■ Task item: Down to the final line, print the records again exactly.

■ Records for this exercise:
-*-*-

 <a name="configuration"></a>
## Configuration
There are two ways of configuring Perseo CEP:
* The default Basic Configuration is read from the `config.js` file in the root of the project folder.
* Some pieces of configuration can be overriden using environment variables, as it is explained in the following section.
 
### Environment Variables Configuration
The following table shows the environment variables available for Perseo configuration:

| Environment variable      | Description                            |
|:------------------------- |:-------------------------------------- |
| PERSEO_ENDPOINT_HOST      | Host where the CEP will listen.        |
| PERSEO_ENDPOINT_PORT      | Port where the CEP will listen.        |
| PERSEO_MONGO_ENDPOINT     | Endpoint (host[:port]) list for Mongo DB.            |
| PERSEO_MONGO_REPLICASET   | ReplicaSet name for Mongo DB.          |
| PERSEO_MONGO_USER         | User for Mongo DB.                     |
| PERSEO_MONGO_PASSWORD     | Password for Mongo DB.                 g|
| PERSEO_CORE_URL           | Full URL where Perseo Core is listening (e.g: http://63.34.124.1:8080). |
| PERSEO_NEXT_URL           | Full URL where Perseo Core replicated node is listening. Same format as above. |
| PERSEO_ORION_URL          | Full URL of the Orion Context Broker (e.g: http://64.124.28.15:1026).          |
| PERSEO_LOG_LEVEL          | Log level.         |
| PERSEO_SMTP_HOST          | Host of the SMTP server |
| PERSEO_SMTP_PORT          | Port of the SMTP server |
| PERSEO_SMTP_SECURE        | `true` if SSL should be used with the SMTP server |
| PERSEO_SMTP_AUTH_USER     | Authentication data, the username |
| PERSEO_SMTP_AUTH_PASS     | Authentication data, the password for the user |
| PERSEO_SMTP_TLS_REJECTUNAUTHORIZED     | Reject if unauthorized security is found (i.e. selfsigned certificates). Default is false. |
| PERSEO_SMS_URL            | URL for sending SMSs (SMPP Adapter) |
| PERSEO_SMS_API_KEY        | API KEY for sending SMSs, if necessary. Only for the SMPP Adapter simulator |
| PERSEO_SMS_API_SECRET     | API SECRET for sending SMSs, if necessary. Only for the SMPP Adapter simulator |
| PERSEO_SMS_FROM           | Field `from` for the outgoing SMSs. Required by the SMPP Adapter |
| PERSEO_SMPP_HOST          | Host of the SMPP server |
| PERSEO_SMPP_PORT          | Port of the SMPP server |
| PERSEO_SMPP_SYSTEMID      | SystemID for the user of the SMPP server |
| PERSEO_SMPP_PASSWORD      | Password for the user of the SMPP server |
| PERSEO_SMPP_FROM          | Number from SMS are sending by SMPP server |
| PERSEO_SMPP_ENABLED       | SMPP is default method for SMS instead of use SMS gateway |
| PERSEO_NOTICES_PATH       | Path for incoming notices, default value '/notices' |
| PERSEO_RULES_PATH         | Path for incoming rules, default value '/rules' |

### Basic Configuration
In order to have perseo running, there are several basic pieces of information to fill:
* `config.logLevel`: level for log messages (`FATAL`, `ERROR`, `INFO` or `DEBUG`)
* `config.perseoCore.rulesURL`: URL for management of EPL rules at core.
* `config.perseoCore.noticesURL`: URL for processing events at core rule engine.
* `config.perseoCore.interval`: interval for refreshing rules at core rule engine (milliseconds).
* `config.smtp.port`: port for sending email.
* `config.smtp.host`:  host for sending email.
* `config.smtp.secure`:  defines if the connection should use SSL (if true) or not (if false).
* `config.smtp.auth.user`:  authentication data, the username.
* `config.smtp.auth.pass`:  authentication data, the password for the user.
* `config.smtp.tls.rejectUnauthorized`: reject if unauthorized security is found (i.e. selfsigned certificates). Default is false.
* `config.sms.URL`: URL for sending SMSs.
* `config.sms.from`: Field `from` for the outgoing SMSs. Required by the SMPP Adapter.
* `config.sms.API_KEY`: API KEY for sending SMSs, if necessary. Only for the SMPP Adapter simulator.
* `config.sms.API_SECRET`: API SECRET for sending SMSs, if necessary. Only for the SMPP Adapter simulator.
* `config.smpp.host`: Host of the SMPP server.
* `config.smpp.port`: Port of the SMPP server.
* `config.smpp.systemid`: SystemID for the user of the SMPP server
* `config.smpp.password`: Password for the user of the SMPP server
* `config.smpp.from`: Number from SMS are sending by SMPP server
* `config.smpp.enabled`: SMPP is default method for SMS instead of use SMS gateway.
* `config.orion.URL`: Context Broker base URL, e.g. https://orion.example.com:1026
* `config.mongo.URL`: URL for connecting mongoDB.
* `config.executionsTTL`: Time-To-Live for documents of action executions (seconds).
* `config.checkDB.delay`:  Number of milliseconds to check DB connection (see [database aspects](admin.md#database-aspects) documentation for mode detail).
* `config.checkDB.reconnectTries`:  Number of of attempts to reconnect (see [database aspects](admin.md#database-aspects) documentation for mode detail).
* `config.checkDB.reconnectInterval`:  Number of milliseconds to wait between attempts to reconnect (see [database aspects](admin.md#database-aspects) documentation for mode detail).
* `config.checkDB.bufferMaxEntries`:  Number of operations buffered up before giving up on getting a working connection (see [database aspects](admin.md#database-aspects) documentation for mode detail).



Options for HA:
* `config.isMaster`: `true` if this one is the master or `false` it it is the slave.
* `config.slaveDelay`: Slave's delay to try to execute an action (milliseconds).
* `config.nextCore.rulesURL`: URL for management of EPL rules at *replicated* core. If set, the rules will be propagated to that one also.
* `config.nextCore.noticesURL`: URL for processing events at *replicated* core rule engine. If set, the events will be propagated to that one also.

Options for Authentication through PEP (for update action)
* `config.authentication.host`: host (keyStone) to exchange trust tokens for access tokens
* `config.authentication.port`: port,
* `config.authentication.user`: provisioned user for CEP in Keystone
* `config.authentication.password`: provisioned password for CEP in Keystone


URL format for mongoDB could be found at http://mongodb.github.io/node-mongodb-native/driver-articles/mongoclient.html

-*-*-

■ Exercise response:
 <a name="configuration"></a>
## Configuration
There are two ways of configuring Perseo CEP:
* The default Basic Configuration is read from the `config.js` file in the root of the project folder.
* Some pieces of configuration can be overriden using environment variables, as it is explained in the following section.
 
### Environment Variables Configuration
The following table shows the environment variables available for Perseo configuration:

| Environment variable      | Description                            |
|:------------------------- |:-------------------------------------- |
| PERSEO_ENDPOINT_HOST      | Host where the CEP will listen.        |
| PERSEO_ENDPOINT_PORT      | Port where the CEP will listen.        |
| PERSEO_MONGO_ENDPOINT     | Endpoint (host[:port]) list for Mongo DB.            |
| PERSEO_MONGO_REPLICASET   | ReplicaSet name for Mongo DB.          |
| PERSEO_MONGO_USER         | User for Mongo DB.                     |
| PERSEO_MONGO_PASSWORD     | Password for Mongo DB.                 g|
| PERSEO_CORE_URL           | Full URL where Perseo Core is listening (e.g: http://63.34.124.1:8080). |
| PERSEO_NEXT_URL           | Full URL where Perseo Core replicated node is listening. Same format as above. |
| PERSEO_ORION_URL          | Full URL of the Orion Context Broker (e.g: http://64.124.28.15:1026).          |
| PERSEO_LOG_LEVEL          | Log level.         |
| PERSEO_SMTP_HOST          | Host of the SMTP server |
| PERSEO_SMTP_PORT          | Port of the SMTP server |
| PERSEO_SMTP_SECURE        | `true` if SSL should be used with the SMTP server |
| PERSEO_SMTP_AUTH_USER     | Authentication data, the username |
| PERSEO_SMTP_AUTH_PASS     | Authentication data, the password for the user |
| PERSEO_SMTP_TLS_REJECTUNAUTHORIZED     | Reject if unauthorized security is found (i.e. selfsigned certificates). Default is false. |
| PERSEO_SMS_URL            | URL for sending SMSs (SMPP Adapter) |
| PERSEO_SMS_API_KEY        | API KEY for sending SMSs, if necessary. Only for the SMPP Adapter simulator |
| PERSEO_SMS_API_SECRET     | API SECRET for sending SMSs, if necessary. Only for the SMPP Adapter simulator |
| PERSEO_SMS_FROM           | Field `from` for the outgoing SMSs. Required by the SMPP Adapter |
| PERSEO_SMPP_HOST          | Host of the SMPP server |
| PERSEO_SMPP_PORT          | Port of the SMPP server |
| PERSEO_SMPP_SYSTEMID      | SystemID for the user of the SMPP server |
| PERSEO_SMPP_PASSWORD      | Password for the user of the SMPP server |
| PERSEO_SMPP_FROM          | Number from SMS are sending by SMPP server |
| PERSEO_SMPP_ENABLED       | SMPP is default method for SMS instead of use SMS gateway |
| PERSEO_NOTICES_PATH       | Path for incoming notices, default value '/notices' |
| PERSEO_RULES_PATH         | Path for incoming rules, default value '/rules' |

### Basic Configuration
In order to have perseo running, there are several basic pieces of information to fill:
* `config.logLevel`: level for log messages (`FATAL`, `ERROR`, `INFO` or `DEBUG`)
* `config.perseoCore.rulesURL`: URL for management of EPL rules at core.
* `config.perseoCore.noticesURL`: URL for processing events at core rule engine.
* `config.perseoCore.interval`: interval for refreshing rules at core rule engine (milliseconds).
* `config.smtp.port`: port for sending email.
* `config.smtp.host`:  host for sending email.
* `config.smtp.secure`:  defines if the connection should use SSL (if true) or not (if false).
* `config.smtp.auth.user`:  authentication data, the username.
* `config.smtp.auth.pass`:  authentication data, the password for the user.
* `config.smtp.tls.rejectUnauthorized`: reject if unauthorized security is found (i.e. selfsigned certificates). Default is false.
* `config.sms.URL`: URL for sending SMSs.
* `config.sms.from`: Field `from` for the outgoing SMSs. Required by the SMPP Adapter.
* `config.sms.API_KEY`: API KEY for sending SMSs, if necessary. Only for the SMPP Adapter simulator.
* `config.sms.API_SECRET`: API SECRET for sending SMSs, if necessary. Only for the SMPP Adapter simulator.
* `config.smpp.host`: Host of the SMPP server.
* `config.smpp.port`: Port of the SMPP server.
* `config.smpp.systemid`: SystemID for the user of the SMPP server
* `config.smpp.password`: Password for the user of the SMPP server
* `config.smpp.from`: Number from SMS are sending by SMPP server
* `config.smpp.enabled`: SMPP is default method for SMS instead of use SMS gateway.
* `config.orion.URL`: Context Broker base URL, e.g. https://orion.example.com:1026
* `config.mongo.URL`: URL for connecting mongoDB.
* `config.executionsTTL`: Time-To-Live for documents of action executions (seconds).
* `config.checkDB.delay`:  Number of milliseconds to check DB connection (see [database aspects](admin.md#database-aspects) documentation for mode detail).
* `config.checkDB.reconnectTries`:  Number of of attempts to reconnect (see [database aspects](admin.md#database-aspects) documentation for mode detail).
* `config.checkDB.reconnectInterval`:  Number of milliseconds to wait between attempts to reconnect (see [database aspects](admin.md#database-aspects) documentation for mode detail).
* `config.checkDB.bufferMaxEntries`:  Number of operations buffered up before giving up on getting a working connection (see [database aspects](admin.md#database-aspects) documentation for mode detail).



Options for HA:
* `config.isMaster`: `true` if this one is the master or `false` it it is the slave.
* `config.slaveDelay`: Slave's delay to try to execute an action (milliseconds).
* `config.nextCore.rulesURL`: URL for management of EPL rules at *replicated* core. If set, the rules will be propagated to that one also.
* `config.nextCore.noticesURL`: URL for processing events at *replicated* core rule engine. If set, the events will be propagated to that one also.

Options for Authentication through PEP (for update action)
* `config.authentication.host`: host (keyStone) to exchange trust tokens for access tokens
* `config.authentication.port`: port,
* `config.authentication.user`: provisioned user for CEP in Keystone
* `config.authentication.password`: provisioned password for CEP in Keystone


URL format for mongoDB could be found at http://mongodb.github.io/node-mongodb-native/driver-articles/mongoclient.html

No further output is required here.